David explains his reasoning to his son Solomon. Solomon is young and inexperienced, and the house that must be built for the Lord must be exceedingly magnificent, famous and glorious throughout every land. David will not leave that burden on a boy without preparation. So he prepares abundantly before his death. The phrase is blunt and final. David knows he will not lay a single stone of the sanctuary, but he will not die with empty hands.
He calls Solomon and charges him directly: build a house for the Lord, the God of Israel. Then David recounts the word that came to him. He had wanted to build this house himself. It was in his heart. But the Lord told him plainly that he had shed much blood and waged great wars, and for that reason he would not build a house for the Lord's name. The chapter does not moralize about this. It simply states the fact. David's wars disqualified him from this particular work.
The Lord promised David a son who would be a man of rest. That son's name would be Solomon, and in his days the Lord would give peace and quietness to Israel. That son would build the house for the Lord's name. The Lord would be a father to him, and he would be a son to the Lord, and his throne would be established over Israel forever. David does not argue with this. He accepts it and passes the charge to Solomon.

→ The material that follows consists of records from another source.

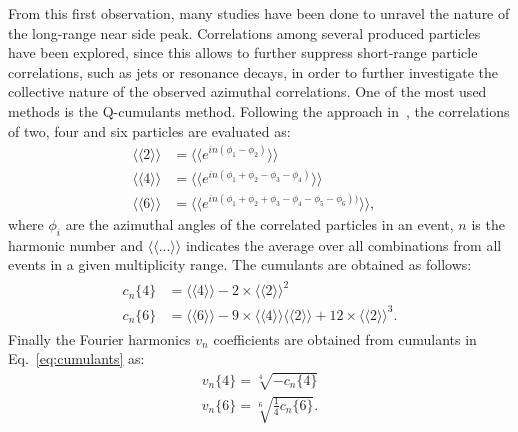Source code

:From this first observation, many studies have been done to unravel the nature of the 
long-range near side peak. Correlations among several produced particles have been explored, 
since this allows to further suppress short-range particle correlations, 
such as jets or resonance decays, in order to further investigate the collective nature 
of the observed azimuthal correlations. One of the most used methods is the 
Q-cumulants method. Following the approach in~\cite{Bilandzic:2010jr}, the 
correlations of two, four and six particles are evaluated as:
\begin{equation}
\label{correlations}
\begin{aligned}
\langle \langle 2 \rangle \rangle &= \langle \langle e^{in(\phi_1 -\phi_2)} \rangle \rangle &\\
\langle \langle 4 \rangle \rangle &= \langle \langle e^{in(\phi_1 + \phi_2 -\phi_3 - \phi_4)} \rangle \rangle &\\
\langle \langle 6 \rangle \rangle &= \langle \langle e^{in(\phi_1 + \phi_2 +\phi_3 - \phi_4- \phi_5- \phi_6))} \rangle \rangle,&
\end{aligned}
\end{equation}
where $\phi_i$ are the azimuthal angles of the correlated particles in an event, $n$ is the harmonic number and $\langle \langle ... \rangle \rangle$ indicates the average over all combinations from all events in a given multiplicity range. The cumulants are obtained as follows:
\begin{equation}
\label{eq:cumulants}
\begin{aligned}
\begin{split}
c_n\{4\} &= \langle \langle 4 \rangle \rangle - 2 \times  \langle \langle 2 \rangle \rangle^2 \\
c_n\{6\} &= \langle \langle 6 \rangle \rangle - 9 \times  \langle \langle 4 \rangle \rangle \langle \langle 2 \rangle \rangle + 12 \times \langle \langle 2 \rangle \rangle^3.
\end{split}
\end{aligned}
\end{equation}
Finally the Fourier harmonics $v_n$ coefficients are obtained from cumulants in Eq.~\ref{eq:cumulants} as:
\begin{equation}
\begin{aligned}
v_n \{4\} = \sqrt[4]{-c_n\{4\}} \\
v_n \{6\} = \sqrt[6]{\frac{1}{4}c_n\{6\}}.
\end{aligned}
\end{equation}
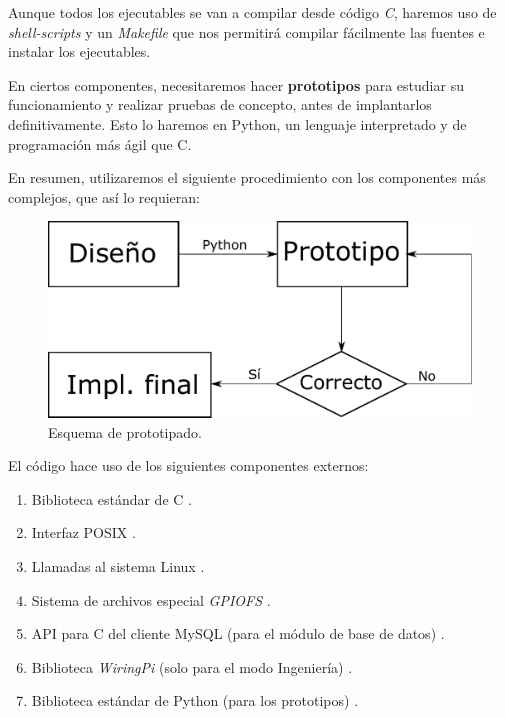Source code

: Aunque todos los ejecutables se van a compilar desde código \textit{C}, haremos uso de \textit{shell-scripts} y un \textit{Makefile} que nos permitirá compilar fácilmente las fuentes e instalar los ejecutables.

En ciertos componentes, necesitaremos hacer \textbf{prototipos} para estudiar su funcionamiento y realizar pruebas de concepto, antes de implantarlos definitivamente. Esto lo haremos en Python, un lenguaje interpretado y de programación más ágil que C.

En resumen, utilizaremos el siguiente procedimiento con los componentes más complejos, que así lo requieran:

\smallskip

\begin{figure}[H]
	\noindent \begin{centering}
		\includegraphics[width=\linewidth/2]{capitulo5/prototipado}
		\par\end{centering}
	\smallskip
	\caption{\label{fig:prototipado} Esquema de prototipado.}
\end{figure} 

\smallskip

El código hace uso de los siguientes componentes externos:

\begin{enumerate}
	\item Biblioteca estándar de C \cite{cplusplus}.
	\item Interfaz \acrshort{POSIX} \cite{wiki_posix}.
	\item Llamadas al sistema Linux \cite{manpages}.
	\item Sistema de archivos especial \textit{GPIOFS} \cite{gpiofs}.
	\item \acrshort{API} para C del cliente MySQL (para el módulo de base de datos) \cite{mysql}.
	\item Biblioteca \textit{WiringPi} (solo para el modo Ingeniería) \cite{wiringpi}.
	\item Biblioteca estándar de Python (para los prototipos) \cite{python}.
\end{enumerate}

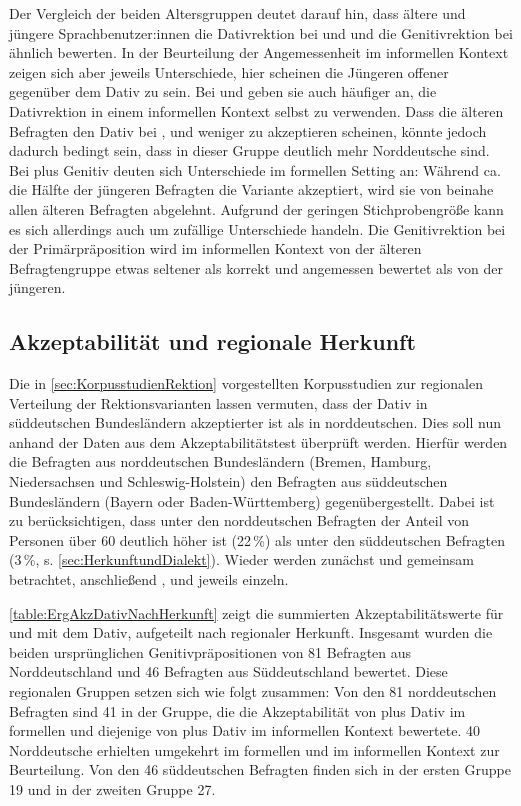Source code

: Der Vergleich der beiden Altersgruppen deutet darauf hin, dass ältere und jüngere Sprachbenutzer:innen die Dativrektion bei \wegen{} und \waehrend{} und die Genitivrektion bei \dank{} ähnlich bewerten. 
In der Beurteilung der Angemessenheit im informellen Kontext zeigen sich aber jeweils Unterschiede, hier scheinen die Jüngeren offener gegenüber dem Dativ zu sein. 
Bei \wegen{} und \waehrend{} geben sie auch häufiger an, die Dativrektion in einem informellen Kontext selbst zu verwenden. 
Dass die älteren Befragten den Dativ bei \wegen{}, \waehrend{} und \dank{} weniger zu akzeptieren scheinen, könnte jedoch dadurch bedingt sein, dass in dieser Gruppe deutlich mehr Norddeutsche sind. 
Bei \gegenueber{} plus Genitiv deuten sich Unterschiede im formellen Setting an:
Während ca. die Hälfte der jüngeren Befragten die Variante akzeptiert, wird sie von beinahe allen älteren Befragten abgelehnt. 
Aufgrund der geringen Stichprobengröße kann es sich allerdings auch um zufällige Unterschiede handeln. 
Die Genitivrektion bei der Primärpräposition  wird im informellen Kontext von der älteren Befragtengruppe etwas seltener als korrekt und angemessen bewertet als von der jüngeren. 

\subsection{Akzeptabilität und regionale Herkunft}
\label{sec:ErgAkzNachRegion}
\begin{sloppypar}
Die in \autoref{sec:KorpusstudienRektion} vorgestellten Korpusstudien zur regionalen Verteilung der Rektionsvarianten lassen vermuten, dass der Dativ in süddeutschen Bundesländern akzeptierter ist als in norddeutschen. 
Dies soll nun anhand der Daten aus dem Akzeptabilitätstest überprüft werden. 
Hierfür werden die Befragten aus norddeutschen Bundesländern (Bremen, Hamburg, Niedersachsen und Schleswig\hyp Holstein) den Befragten aus süddeutschen Bundesländern (Bayern oder Baden\hyp Württemberg) gegenübergestellt. 
Dabei ist zu berücksichtigen, dass unter den norddeutschen Befragten der Anteil von Personen über 60 deutlich höher ist (22\,\%) als unter den süddeutschen Befragten (3\,\%, s. \autoref{sec:HerkunftundDialekt}). 
Wieder werden zunächst \wegen{} und \waehrend{} gemeinsam betrachtet, anschließend \dank{}, \gegenueber{} und  jeweils einzeln. 
\end{sloppypar}

\autoref{table:ErgAkzDativNachHerkunft} zeigt die summierten Akzeptabilitätswerte für \wegen{} und \waehrend{} mit dem Dativ, aufgeteilt nach regionaler Herkunft. 
Insgesamt wurden die beiden ursprünglichen Genitivpräpositionen von 81 Befragten aus Norddeutschland und 46 Befragten aus Süddeutschland bewertet. 
Diese regionalen Gruppen setzen sich wie folgt zusammen: 
Von den 81 norddeutschen Befragten sind 41 in der Gruppe, die die Akzeptabilität von \wegen{} plus Dativ im formellen und diejenige von \waehrend{} plus Dativ im informellen Kontext bewertete.
40 Norddeutsche erhielten umgekehrt \waehrend{} im formellen und \wegen{} im informellen Kontext zur Beurteilung. 
Von den 46 süddeutschen Befragten finden sich in der ersten Gruppe 19 und in der zweiten Gruppe 27. 

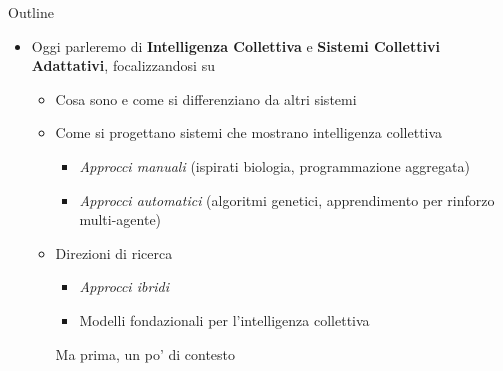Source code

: \documentclass[presentation, 10pt,aspectratio=169]{beamer}\mode<presentation>{\usetheme{AMSBolognaFC}}
\begin{document}
\begin{frame}{Outline}
	\begin{itemize}
		\item Oggi parleremo di \alert{\textbf{Intelligenza Collettiva}} e \alert{\textbf{Sistemi Collettivi Adattativi}}, focalizzandosi su
		\begin{itemize}
			\item Cosa sono e come si differenziano da altri sistemi
			\item Come si progettano sistemi che mostrano intelligenza collettiva
			\begin{itemize}
				\item \emph{Approcci manuali} (ispirati biologia, programmazione aggregata)
				\item \emph{Approcci automatici} (algoritmi genetici, apprendimento per rinforzo multi-agente)
			\end{itemize}
			\item Direzioni di ricerca
			\begin{itemize}
				\item \emph{Approcci ibridi}
				\item Modelli fondazionali per l'intelligenza collettiva
			\end{itemize}
			Ma prima, un po' di contesto \alert{\faSmileO}
		\end{itemize}
	\end{itemize}
\end{frame}
\end{document}

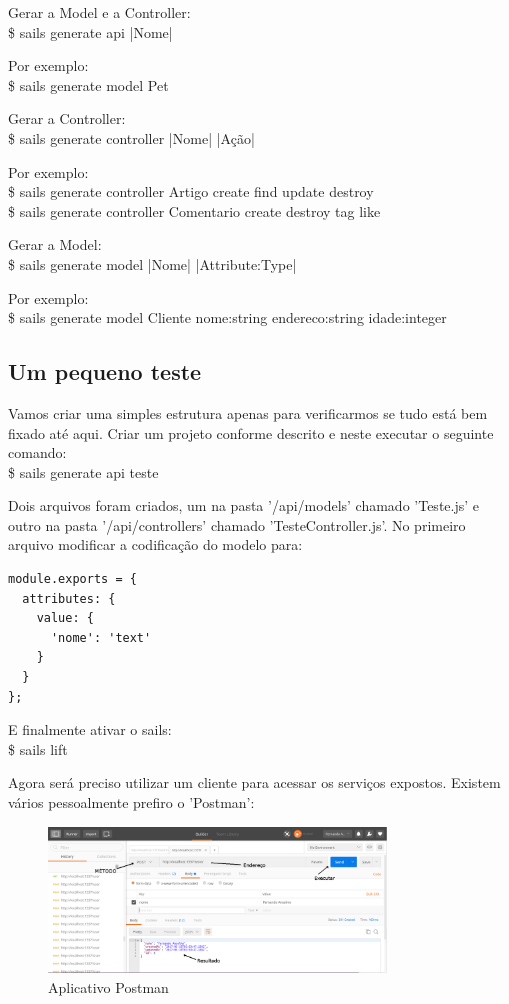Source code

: \documentclass[a4paper,11pt]{article}
\begin{document}
Gerar a Model e a Controller: \\
{\ttfamily\$ sails generate api |Nome|}

Por exemplo: \\
{\ttfamily\$ sails generate model Pet}

Gerar a Controller: \\
{\ttfamily\$ sails generate controller |Nome| |Ação|}

Por exemplo: \\
{\ttfamily\$ sails generate controller Artigo create find update destroy} \\
{\ttfamily\$ sails generate controller Comentario create destroy tag like}

Gerar a Model: \\
{\ttfamily\$ sails generate model |Nome| |Attribute:Type|}

Por exemplo: \\
{\ttfamily\$ sails generate model Cliente nome:string endereco:string idade:integer}

\subsection{Um pequeno teste}
Vamos criar uma simples estrutura apenas para verificarmos se tudo está bem fixado até aqui. Criar um projeto conforme descrito e neste executar o seguinte comando: \\
{\ttfamily\$ sails generate api teste}

Dois arquivos foram criados, um na pasta '/api/models' chamado 'Teste.js' e outro na pasta '/api/controllers' chamado 'TesteController.js'. No primeiro arquivo modificar a codificação 
do modelo para:
\begin{lstlisting}
module.exports = {
  attributes: {
    value: {
      'nome': 'text'
    }
  }
};
\end{lstlisting}

E finalmente ativar o sails: \\
{\ttfamily\$ sails lift}

Agora será preciso utilizar um cliente para acessar os serviços expostos. Existem vários pessoalmente prefiro o 'Postman':
\begin{figure}[H]
	\centering
	\includegraphics[width=0.8\textwidth]{imagens/Postman.png}
	\caption{Aplicativo Postman}
\end{figure}
\end{document}
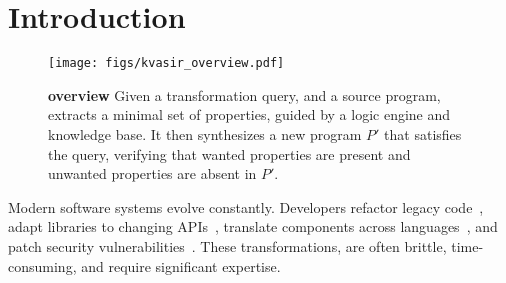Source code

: \documentclass[a4paper,twoside,12pt]{report} %
\begin{document}

\pagecolor{white}
\pagestyle{empty}
\cleardoublepage 

\clearpage 
\pagestyle{main}

\clearpage 

\clearpage 

\cleardoublepage 
\tableofcontents
\cleardoublepage 


\chapter{Introduction}
\begin{figure}[t]
  \texttt{[image: figs/kvasir\_overview.pdf]}
  \caption{\textbf{\sys overview}
Given a transformation query, and a source program, \sys extracts a minimal set
  of properties,
  guided by a logic engine and knowledge base.
  It then synthesizes a new program $P'$ that satisfies the query, verifying
  that wanted properties are present and unwanted properties are absent in $P'$.
}
  \label{fig:overview}
\end{figure}





Modern software systems evolve constantly.
Developers refactor legacy code~\cite{Fowler99,Mens04,facebook2010redesigns,dropbox2014syncengine},
adapt libraries to changing APIs~\cite{dig2005role,kula2017empiricalstudyimpactrefactoring},
translate components across languages~\cite{manzoor_cli_python,gaultier_rewrite_cpp},
and patch security vulnerabilities~\cite{ikegami2022userefactoringsecurityvulnerability,schneier2013security_vulnerabilities}.
These transformations, are often brittle, time-consuming, and require significant expertise.
\end{document}
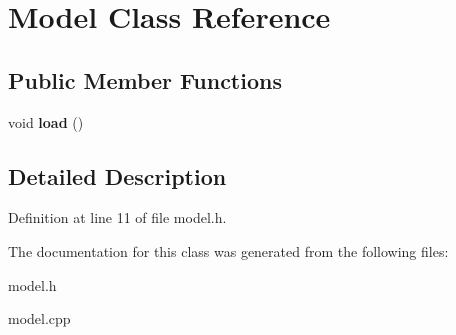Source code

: \hypertarget{classModel}{}\section{Model Class Reference}
\label{classModel}
\subsection*{Public Member Functions}
\begin{DoxyCompactItemize}
\item 
\mbox{\label{classModel_a937f7f22c88f8c6ca549b7bb98190563}} 
void {\bfseries load} ()
\end{DoxyCompactItemize}


\subsection{Detailed Description}


Definition at line 11 of file model.\+h.



The documentation for this class was generated from the following files\+:\begin{DoxyCompactItemize}
\item 
model.\+h\item 
model.\+cpp\end{DoxyCompactItemize}

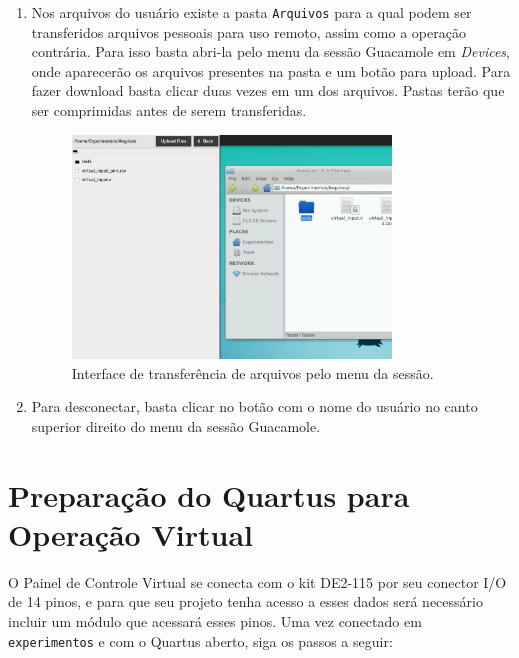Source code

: \documentclass[12pt]{article}
\begin{document}
\begin{enumerate}[font=\bfseries]
    \item Nos arquivos do usuário existe a pasta \verb|Arquivos| para a qual podem ser transferidos arquivos pessoais para uso remoto, assim como a operação contrária. Para isso basta abri-la pelo menu da sessão Guacamole em \textit{Devices}, onde aparecerão os arquivos presentes na pasta e um botão para upload. Para fazer download basta clicar duas vezes em um dos arquivos. Pastas terão que ser comprimidas antes de serem transferidas.
    
    \begin{figure}[H]
    \centering
    \includegraphics[width=0.8\textwidth]{img/trans-guaca.jpg}
    \caption{\label{ref:trans-guaca}Interface de transferência de arquivos pelo menu da sessão.}
    \end{figure}
    
    \item Para desconectar, basta clicar no botão com o nome do usuário no canto superior direito do menu da sessão Guacamole.
\end{enumerate}

\section{Preparação do Quartus para Operação Virtual}
O Painel de Controle Virtual se conecta com o kit DE2-115 por seu conector I/O de 14 pinos, e para que seu projeto tenha acesso a esses dados será necessário incluir um módulo que acessará esses pinos. Uma vez conectado em \verb|experimentos| e com o Quartus aberto, siga os passos a seguir:
\end{document}
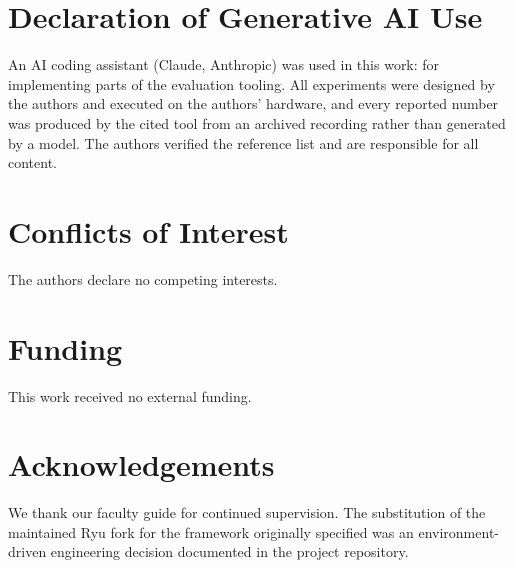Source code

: \documentclass[10pt,twocolumn,letterpaper]{article}
\begin{document}
\section*{Declaration of Generative AI Use}
An AI coding assistant (Claude, Anthropic) was used  in this work:
for implementing parts of the evaluation tooling. All experiments were designed by the
authors and executed on the authors' hardware, and every reported number was
produced by the cited tool from an archived recording rather than generated by
a model. The authors verified the reference list and are responsible for all
content.

\section*{Conflicts of Interest}
The authors declare no competing interests.

\section*{Funding}
This work received no external funding.

\section*{Acknowledgements}
We thank our faculty guide for continued supervision. The substitution of the
maintained Ryu fork for the framework originally specified was an
environment-driven engineering decision documented in the project repository.



\end{document}
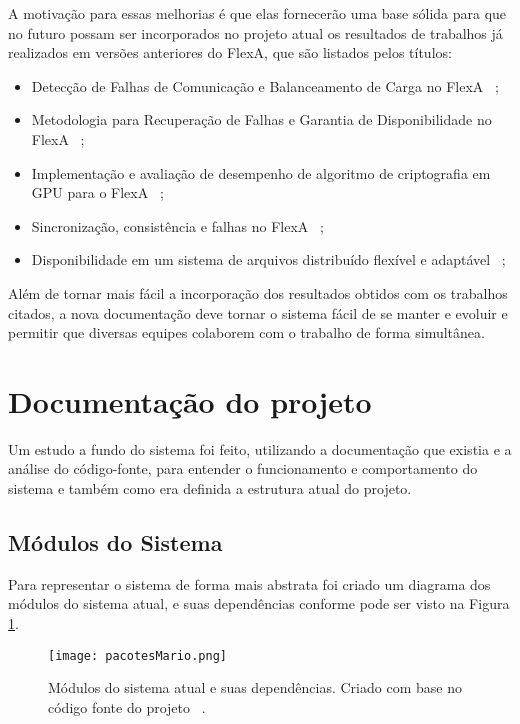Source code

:         A motivação para essas melhorias é que elas fornecerão uma base sólida para que no futuro possam ser incorporados no projeto atual os resultados de trabalhos já realizados em versões anteriores do FlexA, que são listados pelos títulos:
        
        \begin{itemize}
            \item Detecção de Falhas de Comunicação e Balanceamento de Carga no FlexA ~\cite{danilo};
            \item Metodologia para Recuperação de Falhas e Garantia de Disponibilidade no FlexA ~\cite{thiago};
            \item Implementação e avaliação de desempenho de algoritmo de criptografia em GPU para o FlexA ~\cite{leandro};
            \item Sincronização, consistência e falhas no FlexA ~\cite{matheus};
            \item Disponibilidade em um sistema de arquivos distribuído flexível e adaptável ~\cite{lucio};
        \end{itemize}
        
       
    Além de tornar mais fácil a incorporação dos resultados obtidos com os trabalhos citados, a nova documentação deve tornar o sistema fácil de se manter e evoluir e permitir que diversas equipes colaborem com o trabalho de forma simultânea.
    
    
        
    \section{Documentação do projeto}
        
    Um estudo a fundo do sistema foi feito, utilizando a documentação que existia e a análise do código-fonte, para entender o funcionamento e comportamento do sistema e também como era definida a estrutura atual do projeto. 
    
    \subsection{Módulos do Sistema}
    
        Para representar o sistema de forma mais abstrata foi criado um diagrama dos módulos do sistema atual, e suas dependências conforme pode ser visto na Figura \ref{fig:pacotesMario}.
        
        \begin{figure}[!ht]
            \centering
            \texttt{[image: pacotesMario.png]}
            \caption{Módulos do sistema atual e suas dependências. Criado com base no código fonte do projeto ~\cite{mario}.}
            \label{fig:pacotesMario}
        \end{figure}
        

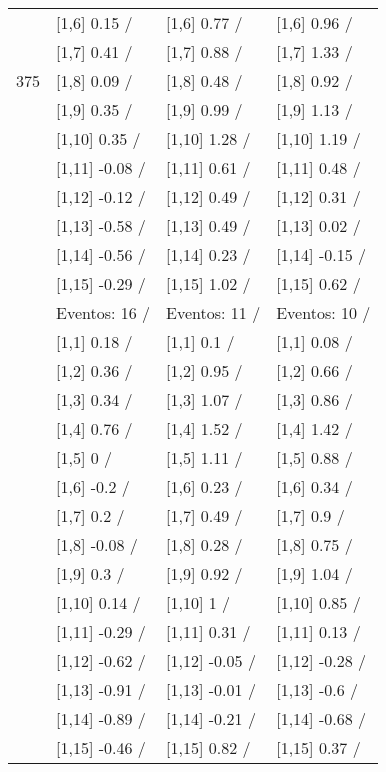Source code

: \begin{table}
\begin{tabular}[t]{llll}
 & {}[1,6] 0.15  / & {}[1,6] 0.77  / & {}[1,6] 0.96  /\\
 & {}[1,7] 0.41  / & {}[1,7] 0.88  / & {}[1,7] 1.33  /\\
375 & {}[1,8] 0.09  / & {}[1,8] 0.48  / & {}[1,8] 0.92  /\\
\addlinespace
 & {}[1,9] 0.35  / & {}[1,9] 0.99  / & {}[1,9] 1.13  /\\
 & {}[1,10] 0.35  / & {}[1,10] 1.28  / & {}[1,10] 1.19  /\\
 & {}[1,11] -0.08  / & {}[1,11] 0.61  / & {}[1,11] 0.48  /\\
 & {}[1,12] -0.12  / & {}[1,12] 0.49  / & {}[1,12] 0.31  /\\
 & {}[1,13] -0.58  / & {}[1,13] 0.49  / & {}[1,13] 0.02  /\\
\addlinespace
 & {}[1,14] -0.56  / & {}[1,14] 0.23  / & {}[1,14] -0.15  /\\
 & {}[1,15] -0.29  / & {}[1,15] 1.02  / & {}[1,15] 0.62  /\\
 & Eventos:  16 / & Eventos:  11 / & Eventos:  10 /\\
 & {}[1,1] 0.18  / & {}[1,1] 0.1  / & {}[1,1] 0.08  /\\
 & {}[1,2] 0.36  / & {}[1,2] 0.95  / & {}[1,2] 0.66  /\\
\addlinespace
 & {}[1,3] 0.34  / & {}[1,3] 1.07  / & {}[1,3] 0.86  /\\
 & {}[1,4] 0.76  / & {}[1,4] 1.52  / & {}[1,4] 1.42  /\\
 & {}[1,5] 0  / & {}[1,5] 1.11  / & {}[1,5] 0.88  /\\
 & {}[1,6] -0.2  / & {}[1,6] 0.23  / & {}[1,6] 0.34  /\\
 & {}[1,7] 0.2  / & {}[1,7] 0.49  / & {}[1,7] 0.9  /\\
\addlinespace
500 & {}[1,8] -0.08  / & {}[1,8] 0.28  / & {}[1,8] 0.75  /\\
 & {}[1,9] 0.3  / & {}[1,9] 0.92  / & {}[1,9] 1.04  /\\
 & {}[1,10] 0.14  / & {}[1,10] 1  / & {}[1,10] 0.85  /\\
 & {}[1,11] -0.29  / & {}[1,11] 0.31  / & {}[1,11] 0.13  /\\
 & {}[1,12] -0.62  / & {}[1,12] -0.05  / & {}[1,12] -0.28  /\\
\addlinespace
 & {}[1,13] -0.91  / & {}[1,13] -0.01  / & {}[1,13] -0.6  /\\
 & {}[1,14] -0.89  / & {}[1,14] -0.21  / & {}[1,14] -0.68  /\\
 & {}[1,15] -0.46  / & {}[1,15] 0.82  / & {}[1,15] 0.37  /\\
\bottomrule
\end{tabular}
\end{table}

David prays for his son: may the Lord be with you, may you prosper, may you build the house of the Lord your God as he has spoken. But the prayer is also a command. David asks the Lord to give Solomon discretion and understanding, and to give him charge concerning Israel, so that he may keep the law of the Lord. Prosperity, David says, depends on observing the statutes and ordinances that the Lord commanded Moses concerning Israel. Be strong and of good courage. Do not fear. Do not be dismayed.
Then David tells Solomon what he has already prepared. In his affliction—the word is striking—he has set aside a hundred thousand talents of gold, a thousand thousand talents of silver, bronze and iron without weight, timber and stone. And Solomon may add to it. The numbers are staggering, but the chapter does not pause to marvel at them. It moves on to the workmen: hewers, stonecutters, carpenters, every kind of skilled craftsman. There is no counting the gold, silver, bronze, or iron. David's final word to his son is simply this: arise and be doing, and may the Lord be with you.
David does not stop with Solomon. He commands all the princes of Israel to help his son. He asks them: is not the Lord your God with you? Has he not given you rest on every side? He has delivered the inhabitants of the land into David's hand, and the land is subdued before the Lord and before his people. David frames the temple project not as a private ambition but as the next step in a story the Lord has already been writing. The rest is already given. Now the sanctuary must be built.
The chapter ends with David's charge to the leaders: set your heart and your soul to seek the Lord your God. Arise and build the sanctuary of the Lord God, so that the ark of the covenant of the Lord and the holy vessels of God may be brought into the house that is to be built for the name of the Lord. The temple is not an end in itself. It is the place where the ark will dwell, where the covenant will be housed, where the Lord's name will rest. David prepares the materials, the workmen, and the charge, but he will not enter that house. He leaves that to his son.